Gabrielle se quedó sola en el centro del gran salón iluminado. Se puso de pie y dulcemente comenzó a llamar a sus angelitos con suaves palabras y gestos cariñosos.
-Vengan mis chiquitos, vengan, no tengan miedo, miren como brillan los cristales, miren cuánta luz. No me digan que no tienen ganas de estirar un poco sus alitas después de tantas horas escondidos en esa pequeña e incómoda canasta. Vengan, que estas dos hermosas damas necesitan de su ayuda, vengan a sanar sus penas.
Tímidamente los angelitos asomaron sus cabezas, mientras la joven danzaba alrededor de ellos y los invitaba a salir agitando muy suavemente sus brazos. De pronto el pequeñito de las alas amarillas se animó a revolotear por lo bajo y muy cerca de la cesta. Al principio fue un vuelo corto, como de reconocimiento, pero rápidamente se transformó en un planeo general al que rápidamente se unieron sus hermanos, envalentonados por la aparente tranquilidad del pionero. A medida que los tres gorditos alados fueron tomando confianza, la voz de Gabrielle se hizo más fuerte y clara. La muchacha empezó a entonar una conocida y tradicional canción medieval francesa y a recorrer todo el salón bailando como extasiada.
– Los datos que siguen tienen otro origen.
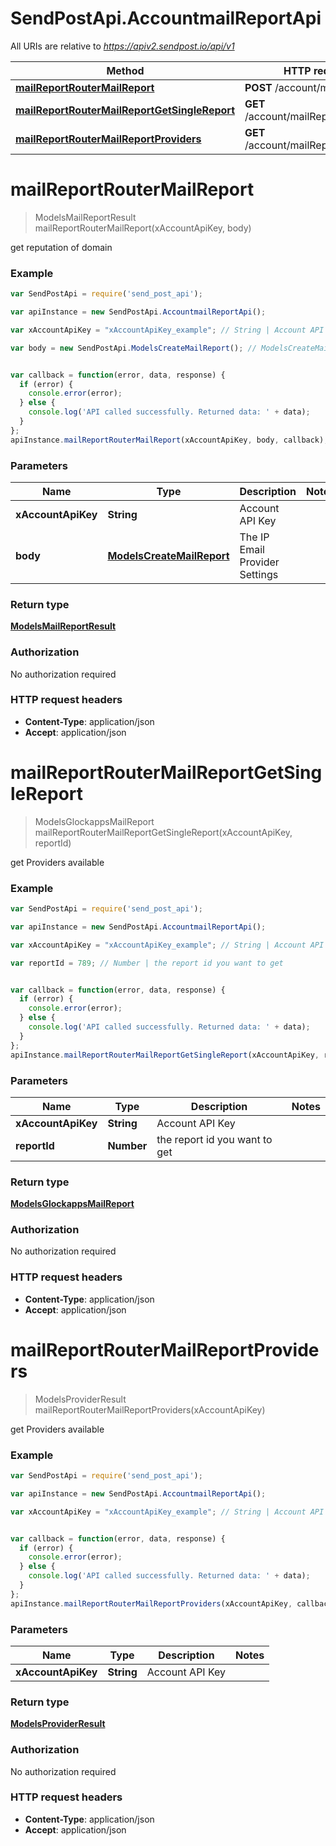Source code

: # SendPostApi.AccountmailReportApi

All URIs are relative to *https://apiv2.sendpost.io/api/v1*

Method | HTTP request | Description
------------- | ------------- | -------------
[**mailReportRouterMailReport**](AccountmailReportApi.md#mailReportRouterMailReport) | **POST** /account/mailReport/ | 
[**mailReportRouterMailReportGetSingleReport**](AccountmailReportApi.md#mailReportRouterMailReportGetSingleReport) | **GET** /account/mailReport/{reportId} | 
[**mailReportRouterMailReportProviders**](AccountmailReportApi.md#mailReportRouterMailReportProviders) | **GET** /account/mailReport/provider | 


<a name="mailReportRouterMailReport"></a>
# **mailReportRouterMailReport**
> ModelsMailReportResult mailReportRouterMailReport(xAccountApiKey, body)



get reputation of domain <br>

### Example
```javascript
var SendPostApi = require('send_post_api');

var apiInstance = new SendPostApi.AccountmailReportApi();

var xAccountApiKey = "xAccountApiKey_example"; // String | Account API Key

var body = new SendPostApi.ModelsCreateMailReport(); // ModelsCreateMailReport | The IP Email Provider Settings


var callback = function(error, data, response) {
  if (error) {
    console.error(error);
  } else {
    console.log('API called successfully. Returned data: ' + data);
  }
};
apiInstance.mailReportRouterMailReport(xAccountApiKey, body, callback);
```

### Parameters

Name | Type | Description  | Notes
------------- | ------------- | ------------- | -------------
 **xAccountApiKey** | **String**| Account API Key | 
 **body** | [**ModelsCreateMailReport**](ModelsCreateMailReport.md)| The IP Email Provider Settings | 

### Return type

[**ModelsMailReportResult**](ModelsMailReportResult.md)

### Authorization

No authorization required

### HTTP request headers

 - **Content-Type**: application/json
 - **Accept**: application/json

<a name="mailReportRouterMailReportGetSingleReport"></a>
# **mailReportRouterMailReportGetSingleReport**
> ModelsGlockappsMailReport mailReportRouterMailReportGetSingleReport(xAccountApiKey, reportId)



get Providers available <br>

### Example
```javascript
var SendPostApi = require('send_post_api');

var apiInstance = new SendPostApi.AccountmailReportApi();

var xAccountApiKey = "xAccountApiKey_example"; // String | Account API Key

var reportId = 789; // Number | the report id you want to get


var callback = function(error, data, response) {
  if (error) {
    console.error(error);
  } else {
    console.log('API called successfully. Returned data: ' + data);
  }
};
apiInstance.mailReportRouterMailReportGetSingleReport(xAccountApiKey, reportId, callback);
```

### Parameters

Name | Type | Description  | Notes
------------- | ------------- | ------------- | -------------
 **xAccountApiKey** | **String**| Account API Key | 
 **reportId** | **Number**| the report id you want to get | 

### Return type

[**ModelsGlockappsMailReport**](ModelsGlockappsMailReport.md)

### Authorization

No authorization required

### HTTP request headers

 - **Content-Type**: application/json
 - **Accept**: application/json

<a name="mailReportRouterMailReportProviders"></a>
# **mailReportRouterMailReportProviders**
> ModelsProviderResult mailReportRouterMailReportProviders(xAccountApiKey)



get Providers available <br>

### Example
```javascript
var SendPostApi = require('send_post_api');

var apiInstance = new SendPostApi.AccountmailReportApi();

var xAccountApiKey = "xAccountApiKey_example"; // String | Account API Key


var callback = function(error, data, response) {
  if (error) {
    console.error(error);
  } else {
    console.log('API called successfully. Returned data: ' + data);
  }
};
apiInstance.mailReportRouterMailReportProviders(xAccountApiKey, callback);
```

### Parameters

Name | Type | Description  | Notes
------------- | ------------- | ------------- | -------------
 **xAccountApiKey** | **String**| Account API Key | 

### Return type

[**ModelsProviderResult**](ModelsProviderResult.md)

### Authorization

No authorization required

### HTTP request headers

 - **Content-Type**: application/json
 - **Accept**: application/json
A los diez minutos los angelitos volaban libremente y de una manera desenfrenada, haciendo cabriolas, piruetas y mil travesuras. Pasaban zigzagueando en vuelo rasante por entre los caireles de las arañas, y se reían a carcajadas con el tintineo que producían en los cristales. Por momentos se dejaban caer en picada sobre Gabrielle, que los atrapaba en el aire, los acunaba y los volvía a lanzar hacia el techo, luego de haberles dado un beso en la panza. Recorrían todo el salón de punta a punta, jugando entre ellos y con la muchacha, en un estado de plenitud y alegría totales.


Hans Zatzka.


Jaqueline y Marguerite lloraban a moco suelto sin poder dar crédito a sus ojos. Una paz sobrenatural embargaba sus almas y hacía desaparecer todos sus pesares, miedos y tristezas; se sentían como niñitas de cinco años en el día de su cumpleaños. Empujadas por melodías de arpas, campanillas y flautines, se lanzaron al centro del salón a dar vueltas y bailar junto a Gabrielle, sin siquiera preguntarse de dónde cuernos salía esa música. Tampoco les llamó la atención ese reflejo entre azulado y rosa que se generaba con cada revoloteo de los pequeñitos y esas minúsculas nubes que comenzaban a poblar el cielorraso de la habitación. De repente Marguerite se paró en seco; tenía que quedarse quieta para sentir sobre su piel que ese paraíso que se había generado de la nada dentro de su propio salón de visitas era real. Llorando se abrazó a su amiga y luego besó las manos de Gabrielle. Intentó arrodillarse ante la muchacha para pedirle perdón por su desconfianza y su falta de consideración, pero la joven no se lo permitió. La tomó dulcemente por los brazos y simplemente le dijo: -disfrute, señora mía, disfrute que mis pequeños están curando todos sus males. Son mi regalo traído desde Normandía. 

Texto: Andrea Castro.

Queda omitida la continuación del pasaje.